[Saved data entries]
"""
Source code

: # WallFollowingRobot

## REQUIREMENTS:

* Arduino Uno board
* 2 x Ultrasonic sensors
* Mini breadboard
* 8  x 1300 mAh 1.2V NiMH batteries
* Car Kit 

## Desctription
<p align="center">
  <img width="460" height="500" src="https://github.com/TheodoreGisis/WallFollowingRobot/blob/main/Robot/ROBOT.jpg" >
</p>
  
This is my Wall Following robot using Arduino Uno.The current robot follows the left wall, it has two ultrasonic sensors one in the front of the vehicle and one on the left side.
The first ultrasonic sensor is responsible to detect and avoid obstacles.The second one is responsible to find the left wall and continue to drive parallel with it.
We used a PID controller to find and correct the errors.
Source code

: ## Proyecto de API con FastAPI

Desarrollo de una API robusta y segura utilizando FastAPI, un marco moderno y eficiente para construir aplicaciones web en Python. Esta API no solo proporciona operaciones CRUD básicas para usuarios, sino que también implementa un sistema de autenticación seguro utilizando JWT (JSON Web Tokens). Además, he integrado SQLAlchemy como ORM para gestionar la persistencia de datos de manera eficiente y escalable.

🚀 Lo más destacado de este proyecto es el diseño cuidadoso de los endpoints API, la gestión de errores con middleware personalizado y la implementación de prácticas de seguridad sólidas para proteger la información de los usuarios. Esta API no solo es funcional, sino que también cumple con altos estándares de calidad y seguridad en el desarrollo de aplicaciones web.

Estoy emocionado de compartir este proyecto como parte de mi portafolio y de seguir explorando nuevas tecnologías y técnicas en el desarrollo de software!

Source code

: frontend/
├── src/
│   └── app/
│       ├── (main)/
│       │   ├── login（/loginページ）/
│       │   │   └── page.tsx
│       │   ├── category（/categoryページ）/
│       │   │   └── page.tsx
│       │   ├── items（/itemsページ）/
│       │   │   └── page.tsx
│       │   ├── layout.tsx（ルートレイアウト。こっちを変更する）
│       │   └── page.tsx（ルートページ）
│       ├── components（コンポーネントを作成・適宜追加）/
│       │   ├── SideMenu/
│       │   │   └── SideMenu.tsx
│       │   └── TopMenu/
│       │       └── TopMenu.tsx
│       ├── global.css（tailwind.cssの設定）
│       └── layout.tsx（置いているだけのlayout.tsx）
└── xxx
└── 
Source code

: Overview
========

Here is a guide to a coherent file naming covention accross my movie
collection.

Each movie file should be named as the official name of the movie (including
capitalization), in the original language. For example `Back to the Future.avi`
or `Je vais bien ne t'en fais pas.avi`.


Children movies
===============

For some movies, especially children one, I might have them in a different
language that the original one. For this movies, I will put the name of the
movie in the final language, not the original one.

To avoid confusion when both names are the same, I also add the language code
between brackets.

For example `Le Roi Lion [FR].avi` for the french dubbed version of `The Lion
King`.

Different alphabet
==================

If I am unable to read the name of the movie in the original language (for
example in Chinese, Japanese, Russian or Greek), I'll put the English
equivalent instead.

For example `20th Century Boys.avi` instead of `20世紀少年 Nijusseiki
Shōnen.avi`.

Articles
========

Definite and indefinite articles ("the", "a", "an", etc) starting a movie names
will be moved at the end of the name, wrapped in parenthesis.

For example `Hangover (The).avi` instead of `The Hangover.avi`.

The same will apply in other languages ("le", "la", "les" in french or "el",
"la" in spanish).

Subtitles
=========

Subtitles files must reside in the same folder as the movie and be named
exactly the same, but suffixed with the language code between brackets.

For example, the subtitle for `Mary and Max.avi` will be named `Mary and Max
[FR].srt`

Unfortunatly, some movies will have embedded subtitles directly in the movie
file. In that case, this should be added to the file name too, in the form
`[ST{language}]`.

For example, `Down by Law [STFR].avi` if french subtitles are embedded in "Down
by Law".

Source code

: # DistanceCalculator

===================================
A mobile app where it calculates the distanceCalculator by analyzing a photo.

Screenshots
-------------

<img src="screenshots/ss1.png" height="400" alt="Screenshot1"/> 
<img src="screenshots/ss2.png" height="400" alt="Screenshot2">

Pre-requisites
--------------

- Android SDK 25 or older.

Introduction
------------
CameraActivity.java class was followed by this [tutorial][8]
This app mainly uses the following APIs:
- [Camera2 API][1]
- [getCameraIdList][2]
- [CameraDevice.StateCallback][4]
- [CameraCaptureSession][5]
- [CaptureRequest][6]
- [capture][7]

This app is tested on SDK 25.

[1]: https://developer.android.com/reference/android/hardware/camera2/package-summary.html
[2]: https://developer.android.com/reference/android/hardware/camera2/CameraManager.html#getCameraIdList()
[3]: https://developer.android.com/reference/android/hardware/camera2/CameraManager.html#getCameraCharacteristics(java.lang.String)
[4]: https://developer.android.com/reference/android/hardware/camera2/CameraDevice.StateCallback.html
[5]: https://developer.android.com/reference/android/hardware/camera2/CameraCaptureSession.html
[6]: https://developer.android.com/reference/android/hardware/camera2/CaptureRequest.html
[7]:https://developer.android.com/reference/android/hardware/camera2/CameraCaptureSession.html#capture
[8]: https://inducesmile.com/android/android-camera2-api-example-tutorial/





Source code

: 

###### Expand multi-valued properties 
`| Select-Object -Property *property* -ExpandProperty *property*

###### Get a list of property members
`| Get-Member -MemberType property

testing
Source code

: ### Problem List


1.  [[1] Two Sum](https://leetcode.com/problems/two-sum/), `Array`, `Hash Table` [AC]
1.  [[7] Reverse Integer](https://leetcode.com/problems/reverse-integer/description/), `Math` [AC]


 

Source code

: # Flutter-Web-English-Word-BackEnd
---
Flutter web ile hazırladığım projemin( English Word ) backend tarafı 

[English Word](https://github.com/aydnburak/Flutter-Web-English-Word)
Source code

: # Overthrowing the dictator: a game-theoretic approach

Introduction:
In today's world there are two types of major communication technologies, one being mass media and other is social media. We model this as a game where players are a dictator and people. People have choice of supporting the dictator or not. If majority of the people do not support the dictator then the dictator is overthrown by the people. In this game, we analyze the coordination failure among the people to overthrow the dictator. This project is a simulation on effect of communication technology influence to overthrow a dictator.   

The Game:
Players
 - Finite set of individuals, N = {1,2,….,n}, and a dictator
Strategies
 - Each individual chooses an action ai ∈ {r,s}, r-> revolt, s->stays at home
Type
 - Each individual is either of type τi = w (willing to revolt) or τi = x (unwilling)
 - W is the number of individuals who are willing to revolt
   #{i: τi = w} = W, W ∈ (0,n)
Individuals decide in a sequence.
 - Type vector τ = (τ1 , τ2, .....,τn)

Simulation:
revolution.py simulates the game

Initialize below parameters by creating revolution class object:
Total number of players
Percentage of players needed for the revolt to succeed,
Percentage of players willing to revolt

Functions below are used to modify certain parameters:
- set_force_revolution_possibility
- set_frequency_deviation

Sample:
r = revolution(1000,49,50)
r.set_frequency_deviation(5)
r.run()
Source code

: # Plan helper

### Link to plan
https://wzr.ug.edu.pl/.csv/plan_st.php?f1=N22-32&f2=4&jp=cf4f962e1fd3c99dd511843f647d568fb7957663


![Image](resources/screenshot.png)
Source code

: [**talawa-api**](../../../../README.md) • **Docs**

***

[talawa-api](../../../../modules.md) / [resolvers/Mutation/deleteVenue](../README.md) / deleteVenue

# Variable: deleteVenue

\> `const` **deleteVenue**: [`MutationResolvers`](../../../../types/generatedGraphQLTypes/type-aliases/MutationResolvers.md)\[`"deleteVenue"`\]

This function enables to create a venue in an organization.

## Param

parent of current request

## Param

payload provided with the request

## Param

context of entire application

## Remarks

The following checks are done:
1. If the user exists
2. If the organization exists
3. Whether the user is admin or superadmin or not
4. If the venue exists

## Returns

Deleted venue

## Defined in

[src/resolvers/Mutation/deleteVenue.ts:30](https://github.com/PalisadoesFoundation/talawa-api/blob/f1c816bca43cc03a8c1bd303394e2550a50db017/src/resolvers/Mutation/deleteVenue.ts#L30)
"""
_What the exercise asks_. Count how many lines in the entries contain "used", then state that number alone.

_Exercise output_. 2